Saumlaki,PenaKita.Info- Lembaga Pemasyarakatan (Lapas) Kelas III Saumlaki memberikan hak remisi kepada dua warga binaan yang mengalami sakit berkepanjangan sebagai bentuk pemenuhan hak serta perhatian terhadap kondisi kesehatan, Kamis (23/04).
Pemberian remisi ini dilaksanakan sesuai peraturan perundang-undangan yang berlaku dengan mempertimbangkan aspek kemanusiaan serta kondisi medis warga binaan.

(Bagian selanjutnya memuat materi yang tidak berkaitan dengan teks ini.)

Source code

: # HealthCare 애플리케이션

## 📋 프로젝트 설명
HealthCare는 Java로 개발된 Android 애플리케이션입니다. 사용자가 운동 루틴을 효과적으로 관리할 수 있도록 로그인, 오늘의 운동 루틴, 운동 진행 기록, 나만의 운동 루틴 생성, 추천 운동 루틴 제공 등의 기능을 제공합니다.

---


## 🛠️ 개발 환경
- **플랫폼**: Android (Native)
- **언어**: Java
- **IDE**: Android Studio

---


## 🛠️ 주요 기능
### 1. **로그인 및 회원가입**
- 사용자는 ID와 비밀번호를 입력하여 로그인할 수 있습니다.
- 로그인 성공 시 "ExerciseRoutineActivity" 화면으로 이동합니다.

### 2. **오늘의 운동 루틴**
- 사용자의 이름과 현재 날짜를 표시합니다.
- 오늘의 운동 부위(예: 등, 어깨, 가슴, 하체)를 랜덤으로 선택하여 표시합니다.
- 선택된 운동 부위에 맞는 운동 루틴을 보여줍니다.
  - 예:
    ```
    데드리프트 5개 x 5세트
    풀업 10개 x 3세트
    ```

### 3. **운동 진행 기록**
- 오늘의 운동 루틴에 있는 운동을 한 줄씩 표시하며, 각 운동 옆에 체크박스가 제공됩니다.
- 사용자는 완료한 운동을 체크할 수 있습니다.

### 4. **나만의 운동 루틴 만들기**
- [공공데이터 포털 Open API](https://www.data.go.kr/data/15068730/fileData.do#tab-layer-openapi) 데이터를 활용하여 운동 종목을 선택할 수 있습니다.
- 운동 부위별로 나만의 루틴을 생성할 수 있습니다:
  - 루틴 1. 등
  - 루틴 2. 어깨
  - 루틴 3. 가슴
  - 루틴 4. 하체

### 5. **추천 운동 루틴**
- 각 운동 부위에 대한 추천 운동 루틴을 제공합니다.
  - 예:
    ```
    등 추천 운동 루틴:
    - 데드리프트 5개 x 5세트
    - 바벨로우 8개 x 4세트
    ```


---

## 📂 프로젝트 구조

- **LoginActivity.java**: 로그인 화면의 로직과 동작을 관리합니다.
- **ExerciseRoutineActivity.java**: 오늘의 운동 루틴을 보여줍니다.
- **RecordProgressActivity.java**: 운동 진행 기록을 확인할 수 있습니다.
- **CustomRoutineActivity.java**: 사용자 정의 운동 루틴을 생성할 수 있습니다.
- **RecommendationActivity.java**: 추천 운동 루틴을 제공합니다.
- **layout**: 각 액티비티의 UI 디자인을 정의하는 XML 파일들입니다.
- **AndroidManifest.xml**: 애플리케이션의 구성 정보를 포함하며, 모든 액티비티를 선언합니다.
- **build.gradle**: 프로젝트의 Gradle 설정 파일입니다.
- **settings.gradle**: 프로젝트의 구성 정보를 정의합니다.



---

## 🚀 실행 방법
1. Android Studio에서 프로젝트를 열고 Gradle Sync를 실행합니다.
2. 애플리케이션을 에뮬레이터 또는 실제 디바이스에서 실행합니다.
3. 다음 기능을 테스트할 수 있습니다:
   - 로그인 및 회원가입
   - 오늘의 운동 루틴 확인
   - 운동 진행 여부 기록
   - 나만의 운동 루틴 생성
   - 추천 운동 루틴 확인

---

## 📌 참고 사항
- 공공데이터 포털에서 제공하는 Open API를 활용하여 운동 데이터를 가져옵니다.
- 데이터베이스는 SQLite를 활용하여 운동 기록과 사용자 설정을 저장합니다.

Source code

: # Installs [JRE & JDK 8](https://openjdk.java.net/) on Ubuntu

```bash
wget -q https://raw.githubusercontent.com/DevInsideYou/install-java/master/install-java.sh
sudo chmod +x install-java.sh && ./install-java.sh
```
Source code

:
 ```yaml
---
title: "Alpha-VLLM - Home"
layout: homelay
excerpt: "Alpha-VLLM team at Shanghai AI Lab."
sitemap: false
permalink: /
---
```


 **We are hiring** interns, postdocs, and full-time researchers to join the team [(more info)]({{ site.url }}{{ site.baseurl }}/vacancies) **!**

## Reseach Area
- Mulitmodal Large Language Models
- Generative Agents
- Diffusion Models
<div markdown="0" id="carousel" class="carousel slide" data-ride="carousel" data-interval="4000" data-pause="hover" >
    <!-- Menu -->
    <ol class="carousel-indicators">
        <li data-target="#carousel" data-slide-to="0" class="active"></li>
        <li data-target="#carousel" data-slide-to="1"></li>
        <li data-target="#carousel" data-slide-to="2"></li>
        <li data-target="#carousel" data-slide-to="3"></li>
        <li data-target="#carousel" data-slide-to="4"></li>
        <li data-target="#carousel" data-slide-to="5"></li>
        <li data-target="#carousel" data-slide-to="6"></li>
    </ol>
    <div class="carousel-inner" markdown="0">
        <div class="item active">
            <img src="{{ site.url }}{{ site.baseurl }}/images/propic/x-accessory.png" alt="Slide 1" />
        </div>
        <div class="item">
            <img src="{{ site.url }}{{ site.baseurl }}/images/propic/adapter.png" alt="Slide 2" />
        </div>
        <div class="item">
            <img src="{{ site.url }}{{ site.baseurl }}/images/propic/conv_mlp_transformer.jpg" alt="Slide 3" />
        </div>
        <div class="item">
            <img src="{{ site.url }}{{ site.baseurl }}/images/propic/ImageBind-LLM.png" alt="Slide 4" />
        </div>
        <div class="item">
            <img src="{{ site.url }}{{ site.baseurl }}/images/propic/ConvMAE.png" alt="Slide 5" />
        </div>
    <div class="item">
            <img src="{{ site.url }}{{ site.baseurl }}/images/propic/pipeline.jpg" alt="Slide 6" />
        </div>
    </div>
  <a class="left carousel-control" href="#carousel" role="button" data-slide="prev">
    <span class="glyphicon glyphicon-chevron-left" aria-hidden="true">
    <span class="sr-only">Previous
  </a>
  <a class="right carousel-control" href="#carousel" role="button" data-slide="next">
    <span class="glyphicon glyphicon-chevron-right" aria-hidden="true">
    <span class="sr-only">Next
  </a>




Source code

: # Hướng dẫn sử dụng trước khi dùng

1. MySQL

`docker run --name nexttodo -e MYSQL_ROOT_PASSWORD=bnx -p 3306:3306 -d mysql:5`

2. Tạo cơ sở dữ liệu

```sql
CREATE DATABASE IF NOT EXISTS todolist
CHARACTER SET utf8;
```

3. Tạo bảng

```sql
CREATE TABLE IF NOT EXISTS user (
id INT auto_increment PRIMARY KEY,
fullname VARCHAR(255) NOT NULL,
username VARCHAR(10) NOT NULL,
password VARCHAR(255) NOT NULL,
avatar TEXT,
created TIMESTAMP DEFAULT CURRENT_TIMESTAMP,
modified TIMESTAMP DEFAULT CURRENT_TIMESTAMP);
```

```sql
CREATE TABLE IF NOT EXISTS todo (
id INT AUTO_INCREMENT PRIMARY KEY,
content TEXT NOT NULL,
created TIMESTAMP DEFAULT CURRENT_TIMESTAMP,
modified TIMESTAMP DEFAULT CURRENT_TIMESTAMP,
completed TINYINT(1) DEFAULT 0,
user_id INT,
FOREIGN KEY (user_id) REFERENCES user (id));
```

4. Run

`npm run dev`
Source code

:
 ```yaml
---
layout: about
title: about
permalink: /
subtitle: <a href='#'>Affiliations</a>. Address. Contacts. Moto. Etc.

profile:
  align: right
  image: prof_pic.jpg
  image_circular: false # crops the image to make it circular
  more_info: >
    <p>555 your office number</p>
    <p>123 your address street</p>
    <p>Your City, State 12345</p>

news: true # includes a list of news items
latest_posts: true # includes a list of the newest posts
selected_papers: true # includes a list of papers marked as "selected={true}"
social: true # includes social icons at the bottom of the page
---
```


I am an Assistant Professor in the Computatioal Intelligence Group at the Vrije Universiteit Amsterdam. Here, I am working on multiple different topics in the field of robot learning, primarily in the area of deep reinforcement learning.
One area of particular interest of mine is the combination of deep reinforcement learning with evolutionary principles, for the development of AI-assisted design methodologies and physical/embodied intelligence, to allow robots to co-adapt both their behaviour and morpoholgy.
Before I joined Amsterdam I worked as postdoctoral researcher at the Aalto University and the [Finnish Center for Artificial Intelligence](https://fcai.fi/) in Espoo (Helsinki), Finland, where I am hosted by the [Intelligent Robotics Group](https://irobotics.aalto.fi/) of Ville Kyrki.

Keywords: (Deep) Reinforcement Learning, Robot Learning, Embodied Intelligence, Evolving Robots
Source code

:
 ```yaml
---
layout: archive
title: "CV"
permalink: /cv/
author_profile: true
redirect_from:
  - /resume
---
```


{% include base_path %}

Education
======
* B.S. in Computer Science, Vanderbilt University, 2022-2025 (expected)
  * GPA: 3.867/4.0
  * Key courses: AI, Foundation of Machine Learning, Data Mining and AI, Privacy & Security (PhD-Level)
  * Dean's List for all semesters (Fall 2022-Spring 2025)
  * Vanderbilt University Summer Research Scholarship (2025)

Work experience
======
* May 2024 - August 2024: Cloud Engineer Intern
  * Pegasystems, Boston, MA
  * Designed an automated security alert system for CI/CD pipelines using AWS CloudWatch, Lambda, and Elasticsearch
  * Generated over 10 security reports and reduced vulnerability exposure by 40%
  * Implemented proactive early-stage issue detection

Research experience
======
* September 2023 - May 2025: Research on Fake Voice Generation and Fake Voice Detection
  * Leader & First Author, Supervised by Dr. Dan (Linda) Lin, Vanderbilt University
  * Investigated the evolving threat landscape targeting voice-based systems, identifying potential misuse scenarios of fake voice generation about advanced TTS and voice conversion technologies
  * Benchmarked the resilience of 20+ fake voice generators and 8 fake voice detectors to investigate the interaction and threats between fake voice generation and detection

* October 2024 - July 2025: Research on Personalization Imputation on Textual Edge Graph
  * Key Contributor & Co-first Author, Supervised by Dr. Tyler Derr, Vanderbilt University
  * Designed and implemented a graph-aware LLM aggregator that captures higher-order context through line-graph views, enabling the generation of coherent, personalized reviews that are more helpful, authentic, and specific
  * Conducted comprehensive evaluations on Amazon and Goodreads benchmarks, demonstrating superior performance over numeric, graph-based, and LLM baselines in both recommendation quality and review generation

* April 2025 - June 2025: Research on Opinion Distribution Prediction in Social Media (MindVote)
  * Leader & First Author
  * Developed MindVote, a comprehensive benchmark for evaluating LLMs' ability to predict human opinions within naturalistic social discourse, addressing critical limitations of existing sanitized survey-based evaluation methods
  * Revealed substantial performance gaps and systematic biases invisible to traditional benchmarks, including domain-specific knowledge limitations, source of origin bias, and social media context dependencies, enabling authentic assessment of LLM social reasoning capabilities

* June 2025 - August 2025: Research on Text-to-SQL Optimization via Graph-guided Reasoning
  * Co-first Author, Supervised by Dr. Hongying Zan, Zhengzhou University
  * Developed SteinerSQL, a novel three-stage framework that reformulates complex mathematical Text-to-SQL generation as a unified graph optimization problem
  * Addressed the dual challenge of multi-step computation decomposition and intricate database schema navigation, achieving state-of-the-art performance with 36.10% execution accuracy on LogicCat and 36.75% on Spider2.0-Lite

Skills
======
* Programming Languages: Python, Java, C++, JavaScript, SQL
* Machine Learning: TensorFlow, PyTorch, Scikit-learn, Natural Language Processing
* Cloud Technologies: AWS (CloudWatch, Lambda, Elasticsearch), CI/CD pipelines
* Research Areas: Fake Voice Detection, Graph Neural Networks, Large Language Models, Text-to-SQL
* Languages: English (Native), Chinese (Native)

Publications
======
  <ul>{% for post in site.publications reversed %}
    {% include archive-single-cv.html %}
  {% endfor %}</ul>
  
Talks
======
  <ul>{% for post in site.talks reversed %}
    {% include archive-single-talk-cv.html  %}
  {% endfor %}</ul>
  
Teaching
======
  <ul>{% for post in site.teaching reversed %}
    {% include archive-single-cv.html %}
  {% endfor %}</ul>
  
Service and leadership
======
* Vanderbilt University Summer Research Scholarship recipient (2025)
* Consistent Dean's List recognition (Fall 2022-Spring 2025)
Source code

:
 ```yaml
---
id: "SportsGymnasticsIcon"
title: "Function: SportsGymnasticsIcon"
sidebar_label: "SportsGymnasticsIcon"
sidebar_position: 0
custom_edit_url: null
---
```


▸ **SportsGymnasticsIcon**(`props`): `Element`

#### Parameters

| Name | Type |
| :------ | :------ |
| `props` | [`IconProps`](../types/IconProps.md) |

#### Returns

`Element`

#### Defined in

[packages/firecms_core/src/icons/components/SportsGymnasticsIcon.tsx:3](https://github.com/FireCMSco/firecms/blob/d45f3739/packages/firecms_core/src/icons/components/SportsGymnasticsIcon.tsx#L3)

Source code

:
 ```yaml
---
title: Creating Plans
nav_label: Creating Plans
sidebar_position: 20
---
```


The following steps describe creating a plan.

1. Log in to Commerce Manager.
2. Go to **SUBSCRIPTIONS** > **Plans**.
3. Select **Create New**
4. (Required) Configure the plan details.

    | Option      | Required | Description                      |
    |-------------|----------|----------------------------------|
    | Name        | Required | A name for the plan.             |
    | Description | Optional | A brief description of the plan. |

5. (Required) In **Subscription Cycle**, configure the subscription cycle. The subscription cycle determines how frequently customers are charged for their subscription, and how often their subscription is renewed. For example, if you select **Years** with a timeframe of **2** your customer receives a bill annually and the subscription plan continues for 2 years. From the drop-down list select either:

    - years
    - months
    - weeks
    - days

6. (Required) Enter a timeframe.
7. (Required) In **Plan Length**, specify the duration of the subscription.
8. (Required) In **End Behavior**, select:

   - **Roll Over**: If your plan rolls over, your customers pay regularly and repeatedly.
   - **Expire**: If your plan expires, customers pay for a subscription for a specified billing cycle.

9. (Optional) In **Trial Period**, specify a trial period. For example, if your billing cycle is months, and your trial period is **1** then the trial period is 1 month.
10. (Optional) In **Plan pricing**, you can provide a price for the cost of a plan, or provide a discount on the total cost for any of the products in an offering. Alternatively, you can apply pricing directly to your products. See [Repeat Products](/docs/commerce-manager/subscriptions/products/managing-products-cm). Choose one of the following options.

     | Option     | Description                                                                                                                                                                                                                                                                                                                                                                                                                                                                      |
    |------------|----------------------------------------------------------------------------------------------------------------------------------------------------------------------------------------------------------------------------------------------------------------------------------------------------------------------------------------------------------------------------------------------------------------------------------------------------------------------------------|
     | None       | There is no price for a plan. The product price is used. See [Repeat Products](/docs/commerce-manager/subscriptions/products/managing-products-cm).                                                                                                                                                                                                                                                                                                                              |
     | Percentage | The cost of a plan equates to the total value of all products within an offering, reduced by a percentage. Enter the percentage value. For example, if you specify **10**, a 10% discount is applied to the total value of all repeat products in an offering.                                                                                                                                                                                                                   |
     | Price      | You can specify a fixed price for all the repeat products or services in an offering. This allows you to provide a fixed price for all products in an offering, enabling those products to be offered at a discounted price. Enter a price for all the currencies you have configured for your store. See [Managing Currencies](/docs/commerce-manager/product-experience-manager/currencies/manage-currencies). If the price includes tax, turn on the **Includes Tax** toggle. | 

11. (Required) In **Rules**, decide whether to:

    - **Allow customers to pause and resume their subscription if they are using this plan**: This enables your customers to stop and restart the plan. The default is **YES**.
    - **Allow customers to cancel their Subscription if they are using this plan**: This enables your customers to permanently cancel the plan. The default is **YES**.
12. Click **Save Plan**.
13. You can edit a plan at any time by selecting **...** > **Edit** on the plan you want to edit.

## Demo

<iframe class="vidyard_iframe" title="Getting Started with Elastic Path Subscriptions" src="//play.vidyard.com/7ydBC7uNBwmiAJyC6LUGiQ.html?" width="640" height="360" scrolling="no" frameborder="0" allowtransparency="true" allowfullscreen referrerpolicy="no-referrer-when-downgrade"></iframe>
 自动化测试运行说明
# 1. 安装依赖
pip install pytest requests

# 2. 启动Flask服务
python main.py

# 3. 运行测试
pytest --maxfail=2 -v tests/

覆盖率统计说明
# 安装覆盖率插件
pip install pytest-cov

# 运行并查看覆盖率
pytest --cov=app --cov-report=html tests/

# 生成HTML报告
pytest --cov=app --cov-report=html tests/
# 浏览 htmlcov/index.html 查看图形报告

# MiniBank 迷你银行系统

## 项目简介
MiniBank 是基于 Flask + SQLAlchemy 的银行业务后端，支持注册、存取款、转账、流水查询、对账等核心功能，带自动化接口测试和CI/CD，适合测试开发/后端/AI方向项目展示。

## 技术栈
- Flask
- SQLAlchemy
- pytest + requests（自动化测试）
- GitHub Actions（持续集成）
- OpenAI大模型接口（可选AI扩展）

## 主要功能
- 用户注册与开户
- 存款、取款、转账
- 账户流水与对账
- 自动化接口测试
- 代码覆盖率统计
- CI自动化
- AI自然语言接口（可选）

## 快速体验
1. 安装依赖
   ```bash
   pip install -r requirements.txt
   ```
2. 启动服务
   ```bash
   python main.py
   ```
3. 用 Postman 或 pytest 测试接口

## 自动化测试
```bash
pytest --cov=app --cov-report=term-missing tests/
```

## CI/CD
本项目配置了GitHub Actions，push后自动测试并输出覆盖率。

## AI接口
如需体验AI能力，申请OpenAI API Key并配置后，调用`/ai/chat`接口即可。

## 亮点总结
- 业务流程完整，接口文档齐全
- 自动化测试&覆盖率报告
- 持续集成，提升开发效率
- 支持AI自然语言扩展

Kedua warga binaan tersebut telah menjalani masa pidana dan memenuhi seluruh persyaratan administratif maupun substantif untuk memperoleh remisi.
Kepala Lapas Saumlaki, Agung Wibowo, menyampaikan bahwa pemberian remisi merupakan bagian dari hak warga binaan yang harus dipenuhi secara adil dan sesuai ketentuan.
“Remisi merupakan hak bagi warga binaan yang telah memenuhi persyaratan. Dalam hal ini, kami juga mempertimbangkan kondisi kesehatan warga binaan yang mengalami sakit berkepanjangan sebagai bagian dari aspek kemanusiaan yang tidak dapat diabaikan,” ujar Agung.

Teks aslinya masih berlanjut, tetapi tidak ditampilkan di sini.